Source data
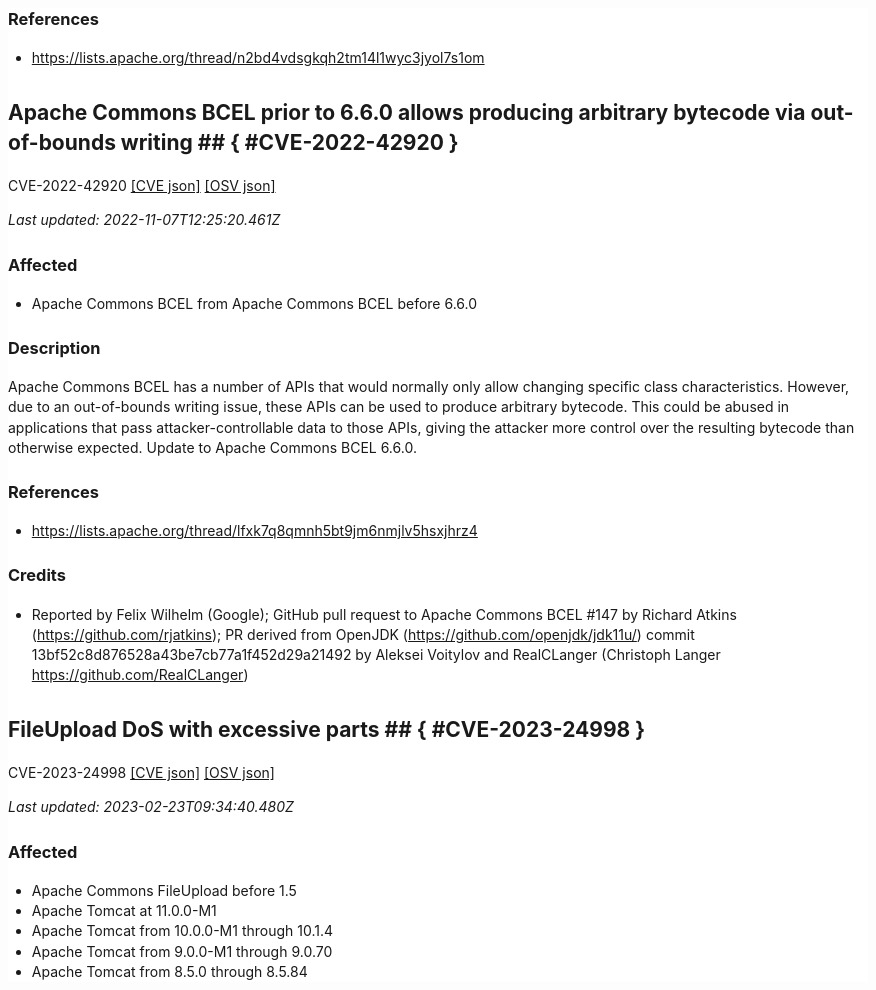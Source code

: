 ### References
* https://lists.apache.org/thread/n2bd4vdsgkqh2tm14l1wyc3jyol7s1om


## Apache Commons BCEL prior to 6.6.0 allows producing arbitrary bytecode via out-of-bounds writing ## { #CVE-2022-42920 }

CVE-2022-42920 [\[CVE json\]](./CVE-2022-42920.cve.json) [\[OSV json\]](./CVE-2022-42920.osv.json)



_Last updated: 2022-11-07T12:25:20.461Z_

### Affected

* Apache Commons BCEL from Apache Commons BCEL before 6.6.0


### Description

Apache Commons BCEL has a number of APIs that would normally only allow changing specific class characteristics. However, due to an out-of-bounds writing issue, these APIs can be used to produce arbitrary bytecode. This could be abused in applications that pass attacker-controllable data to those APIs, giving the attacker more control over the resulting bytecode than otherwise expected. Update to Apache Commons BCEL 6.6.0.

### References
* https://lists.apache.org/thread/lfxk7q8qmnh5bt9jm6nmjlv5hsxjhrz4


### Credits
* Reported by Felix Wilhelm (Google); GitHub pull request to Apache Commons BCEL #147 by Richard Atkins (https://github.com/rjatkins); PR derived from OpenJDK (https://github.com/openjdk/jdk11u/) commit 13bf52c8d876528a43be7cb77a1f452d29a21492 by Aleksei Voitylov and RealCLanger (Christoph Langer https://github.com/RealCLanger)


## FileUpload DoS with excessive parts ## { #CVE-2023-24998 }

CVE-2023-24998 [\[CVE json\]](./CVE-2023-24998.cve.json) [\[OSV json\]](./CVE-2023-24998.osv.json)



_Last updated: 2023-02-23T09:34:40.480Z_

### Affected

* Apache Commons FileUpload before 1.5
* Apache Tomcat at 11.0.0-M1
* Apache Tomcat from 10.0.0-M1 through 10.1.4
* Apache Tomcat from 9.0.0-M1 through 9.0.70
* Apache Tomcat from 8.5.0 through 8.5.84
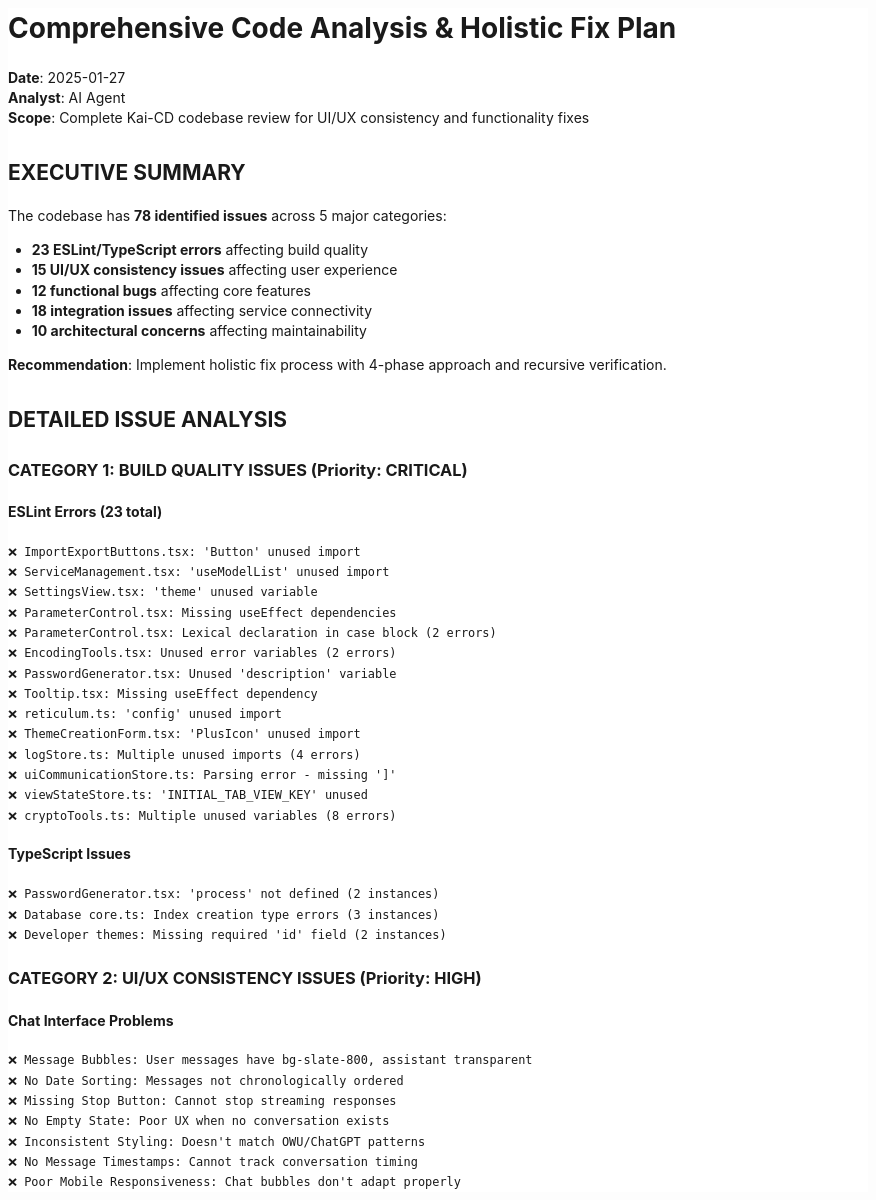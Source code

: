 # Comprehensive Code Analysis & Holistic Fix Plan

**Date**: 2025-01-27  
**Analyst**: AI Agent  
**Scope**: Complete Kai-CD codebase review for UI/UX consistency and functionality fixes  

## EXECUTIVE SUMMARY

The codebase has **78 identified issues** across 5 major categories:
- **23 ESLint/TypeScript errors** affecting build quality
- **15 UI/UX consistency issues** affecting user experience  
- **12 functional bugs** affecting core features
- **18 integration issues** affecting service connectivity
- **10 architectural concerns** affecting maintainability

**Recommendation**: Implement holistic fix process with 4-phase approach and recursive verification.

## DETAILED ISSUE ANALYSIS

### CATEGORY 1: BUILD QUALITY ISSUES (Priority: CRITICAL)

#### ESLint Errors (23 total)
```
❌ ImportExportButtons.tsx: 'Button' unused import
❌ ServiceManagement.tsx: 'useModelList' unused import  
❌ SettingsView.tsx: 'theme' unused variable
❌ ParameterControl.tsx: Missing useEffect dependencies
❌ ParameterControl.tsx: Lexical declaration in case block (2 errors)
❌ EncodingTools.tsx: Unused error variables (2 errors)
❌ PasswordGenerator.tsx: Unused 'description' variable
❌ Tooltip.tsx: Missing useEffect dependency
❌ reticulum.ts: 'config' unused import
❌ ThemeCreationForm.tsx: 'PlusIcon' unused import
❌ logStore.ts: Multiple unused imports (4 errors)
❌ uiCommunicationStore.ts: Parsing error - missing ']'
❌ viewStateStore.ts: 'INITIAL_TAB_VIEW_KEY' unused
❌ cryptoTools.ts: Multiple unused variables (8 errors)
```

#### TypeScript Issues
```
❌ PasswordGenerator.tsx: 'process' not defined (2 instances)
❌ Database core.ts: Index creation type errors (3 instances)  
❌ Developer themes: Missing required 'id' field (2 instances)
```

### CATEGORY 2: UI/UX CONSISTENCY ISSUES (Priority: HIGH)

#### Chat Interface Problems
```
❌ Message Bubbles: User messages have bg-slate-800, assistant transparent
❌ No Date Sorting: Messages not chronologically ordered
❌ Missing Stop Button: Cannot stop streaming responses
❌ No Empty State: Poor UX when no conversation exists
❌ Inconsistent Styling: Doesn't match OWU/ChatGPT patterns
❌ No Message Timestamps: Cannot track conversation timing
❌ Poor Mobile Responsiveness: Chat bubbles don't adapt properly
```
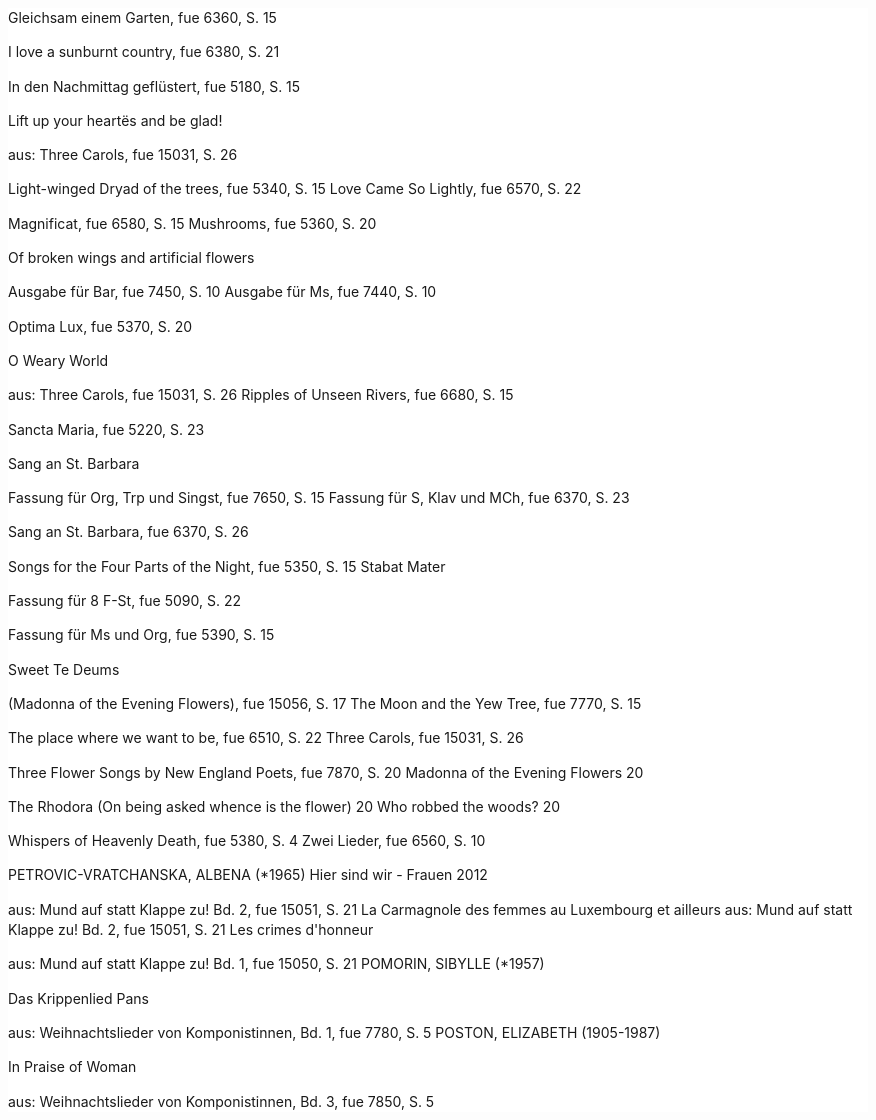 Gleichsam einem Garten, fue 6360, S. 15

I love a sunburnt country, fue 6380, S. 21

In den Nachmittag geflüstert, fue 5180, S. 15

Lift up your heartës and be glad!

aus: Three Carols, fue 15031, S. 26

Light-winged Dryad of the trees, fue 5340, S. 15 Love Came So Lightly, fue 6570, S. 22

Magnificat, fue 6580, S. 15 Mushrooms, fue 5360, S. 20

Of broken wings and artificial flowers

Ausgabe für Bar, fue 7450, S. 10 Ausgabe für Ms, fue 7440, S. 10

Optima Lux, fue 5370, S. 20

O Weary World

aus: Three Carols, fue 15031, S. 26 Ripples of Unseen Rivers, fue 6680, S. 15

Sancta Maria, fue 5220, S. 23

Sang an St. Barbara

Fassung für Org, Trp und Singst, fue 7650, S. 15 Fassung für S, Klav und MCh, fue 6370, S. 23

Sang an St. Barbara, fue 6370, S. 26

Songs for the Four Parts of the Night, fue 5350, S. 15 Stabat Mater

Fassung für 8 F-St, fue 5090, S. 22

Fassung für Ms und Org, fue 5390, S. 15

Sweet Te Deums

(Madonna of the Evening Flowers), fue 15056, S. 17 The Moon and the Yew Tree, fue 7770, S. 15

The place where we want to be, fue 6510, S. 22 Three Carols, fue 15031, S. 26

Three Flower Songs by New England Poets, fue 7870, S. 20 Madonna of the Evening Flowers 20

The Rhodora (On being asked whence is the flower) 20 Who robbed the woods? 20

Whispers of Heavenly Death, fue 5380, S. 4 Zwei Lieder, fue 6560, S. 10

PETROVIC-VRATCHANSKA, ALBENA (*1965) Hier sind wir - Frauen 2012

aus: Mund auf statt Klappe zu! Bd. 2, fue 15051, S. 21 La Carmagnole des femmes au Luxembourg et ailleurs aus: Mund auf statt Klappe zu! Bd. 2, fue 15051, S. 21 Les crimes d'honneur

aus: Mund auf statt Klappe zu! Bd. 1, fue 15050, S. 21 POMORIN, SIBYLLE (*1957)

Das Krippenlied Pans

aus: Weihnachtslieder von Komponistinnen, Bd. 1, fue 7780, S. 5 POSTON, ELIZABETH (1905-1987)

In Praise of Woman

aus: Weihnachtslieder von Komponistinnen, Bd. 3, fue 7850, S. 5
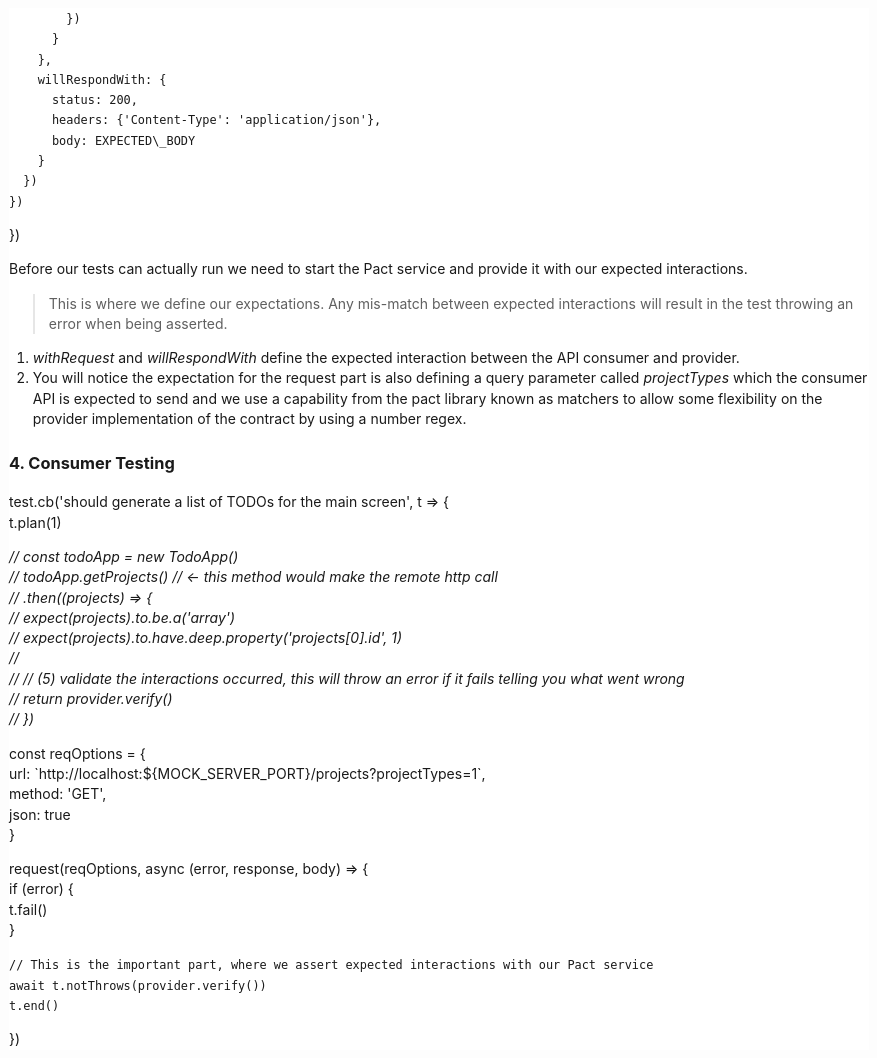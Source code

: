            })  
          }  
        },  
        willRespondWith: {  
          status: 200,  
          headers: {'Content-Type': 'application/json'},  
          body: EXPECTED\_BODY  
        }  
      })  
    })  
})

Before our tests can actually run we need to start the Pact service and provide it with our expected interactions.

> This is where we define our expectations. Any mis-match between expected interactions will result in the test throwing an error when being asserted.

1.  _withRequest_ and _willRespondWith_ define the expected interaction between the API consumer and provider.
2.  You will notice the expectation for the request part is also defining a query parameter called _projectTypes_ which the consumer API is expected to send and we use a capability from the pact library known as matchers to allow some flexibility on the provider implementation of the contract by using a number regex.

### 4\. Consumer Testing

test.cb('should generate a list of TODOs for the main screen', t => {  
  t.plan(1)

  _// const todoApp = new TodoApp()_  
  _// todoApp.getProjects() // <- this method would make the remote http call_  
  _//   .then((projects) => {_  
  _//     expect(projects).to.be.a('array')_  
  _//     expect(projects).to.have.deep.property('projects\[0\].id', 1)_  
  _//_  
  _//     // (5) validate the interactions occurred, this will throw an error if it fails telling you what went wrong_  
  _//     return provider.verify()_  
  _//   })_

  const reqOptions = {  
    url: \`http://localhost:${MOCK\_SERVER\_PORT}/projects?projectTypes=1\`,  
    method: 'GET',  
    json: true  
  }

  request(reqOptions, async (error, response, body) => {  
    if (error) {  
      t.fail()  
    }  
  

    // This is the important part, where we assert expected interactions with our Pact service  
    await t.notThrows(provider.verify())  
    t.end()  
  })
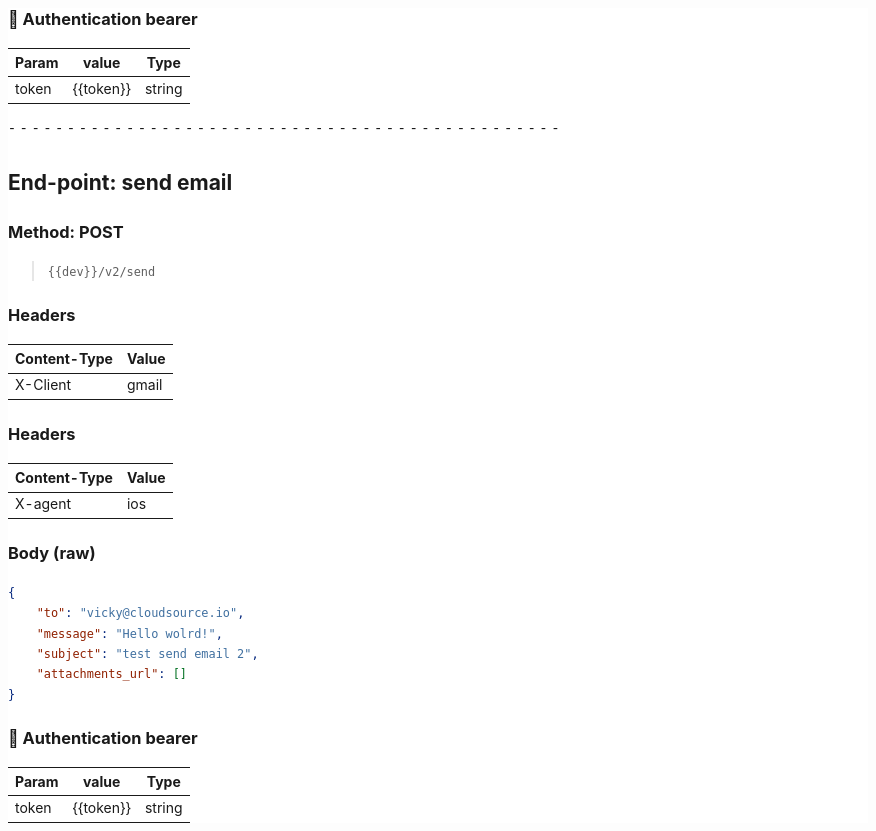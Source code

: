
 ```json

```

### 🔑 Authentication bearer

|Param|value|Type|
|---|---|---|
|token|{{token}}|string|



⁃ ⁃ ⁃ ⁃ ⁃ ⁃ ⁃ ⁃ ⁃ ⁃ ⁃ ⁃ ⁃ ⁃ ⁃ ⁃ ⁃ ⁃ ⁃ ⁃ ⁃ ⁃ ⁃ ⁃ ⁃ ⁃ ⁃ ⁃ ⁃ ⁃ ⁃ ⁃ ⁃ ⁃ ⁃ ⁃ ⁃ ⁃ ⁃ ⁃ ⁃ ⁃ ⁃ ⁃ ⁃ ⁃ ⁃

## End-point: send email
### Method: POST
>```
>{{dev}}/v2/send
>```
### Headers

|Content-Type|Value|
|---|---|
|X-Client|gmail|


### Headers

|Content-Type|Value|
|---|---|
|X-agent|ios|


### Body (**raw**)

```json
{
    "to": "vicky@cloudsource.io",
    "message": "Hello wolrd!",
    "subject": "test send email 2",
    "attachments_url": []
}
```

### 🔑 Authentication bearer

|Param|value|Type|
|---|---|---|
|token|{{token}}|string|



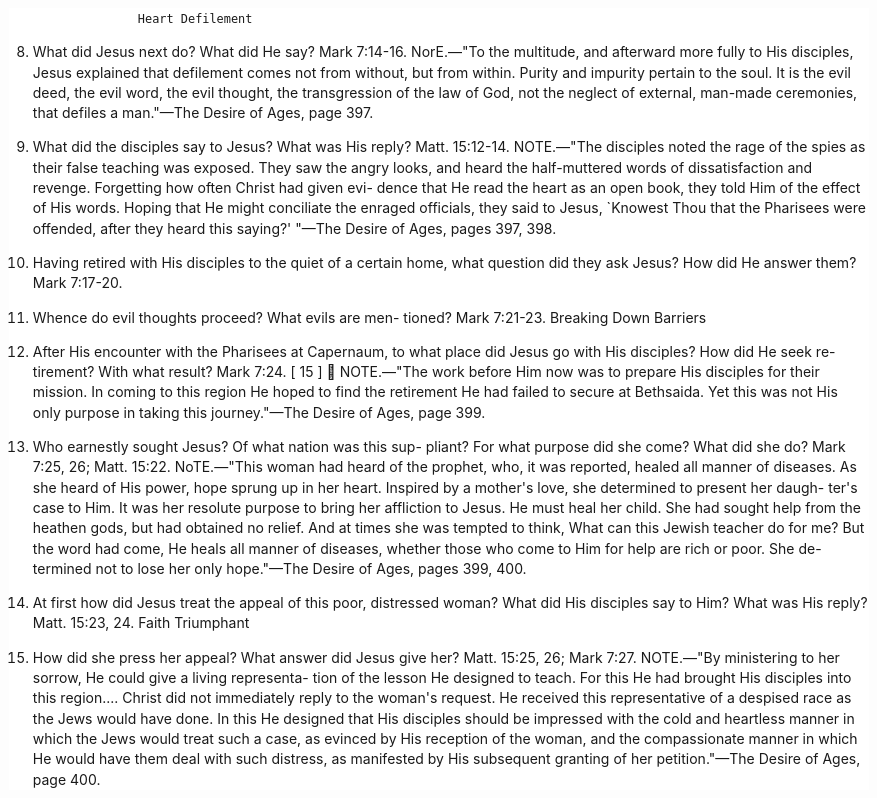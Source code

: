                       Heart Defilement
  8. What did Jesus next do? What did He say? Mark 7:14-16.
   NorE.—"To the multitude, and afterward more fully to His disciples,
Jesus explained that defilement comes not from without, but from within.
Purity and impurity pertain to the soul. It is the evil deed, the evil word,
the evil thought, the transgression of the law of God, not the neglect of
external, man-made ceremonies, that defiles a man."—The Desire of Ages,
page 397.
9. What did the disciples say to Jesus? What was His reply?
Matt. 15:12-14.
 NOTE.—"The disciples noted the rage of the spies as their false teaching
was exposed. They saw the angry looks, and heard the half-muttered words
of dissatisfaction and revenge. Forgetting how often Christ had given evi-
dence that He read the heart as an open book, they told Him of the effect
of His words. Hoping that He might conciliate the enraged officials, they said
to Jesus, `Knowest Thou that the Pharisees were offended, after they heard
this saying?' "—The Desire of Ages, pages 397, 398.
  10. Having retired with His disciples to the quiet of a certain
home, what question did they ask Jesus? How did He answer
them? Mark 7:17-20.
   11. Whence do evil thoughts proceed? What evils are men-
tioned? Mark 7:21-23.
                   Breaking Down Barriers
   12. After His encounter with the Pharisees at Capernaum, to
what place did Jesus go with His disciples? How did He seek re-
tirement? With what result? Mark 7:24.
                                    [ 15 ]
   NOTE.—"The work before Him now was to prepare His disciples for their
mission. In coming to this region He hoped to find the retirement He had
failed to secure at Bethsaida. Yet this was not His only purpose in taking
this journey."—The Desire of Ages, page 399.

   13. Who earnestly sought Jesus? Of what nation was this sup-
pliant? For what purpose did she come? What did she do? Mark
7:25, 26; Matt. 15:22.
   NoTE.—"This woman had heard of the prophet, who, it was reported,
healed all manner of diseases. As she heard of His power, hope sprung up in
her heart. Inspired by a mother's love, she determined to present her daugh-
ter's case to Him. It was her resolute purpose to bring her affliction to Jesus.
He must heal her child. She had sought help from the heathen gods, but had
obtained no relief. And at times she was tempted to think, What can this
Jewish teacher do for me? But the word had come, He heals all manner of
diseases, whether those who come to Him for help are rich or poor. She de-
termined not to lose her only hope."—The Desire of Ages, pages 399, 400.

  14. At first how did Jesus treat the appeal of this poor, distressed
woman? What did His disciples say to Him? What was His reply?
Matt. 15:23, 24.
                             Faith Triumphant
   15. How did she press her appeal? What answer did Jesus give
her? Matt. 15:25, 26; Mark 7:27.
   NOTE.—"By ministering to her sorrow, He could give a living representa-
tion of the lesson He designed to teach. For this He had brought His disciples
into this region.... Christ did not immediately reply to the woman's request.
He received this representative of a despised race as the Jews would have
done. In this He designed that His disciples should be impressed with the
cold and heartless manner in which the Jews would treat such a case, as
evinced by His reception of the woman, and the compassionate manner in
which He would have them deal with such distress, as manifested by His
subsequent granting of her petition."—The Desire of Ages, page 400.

Problem to work on
Please tally each line in the material above that contains "region", and let the number be your entire reply.

Exercise response
2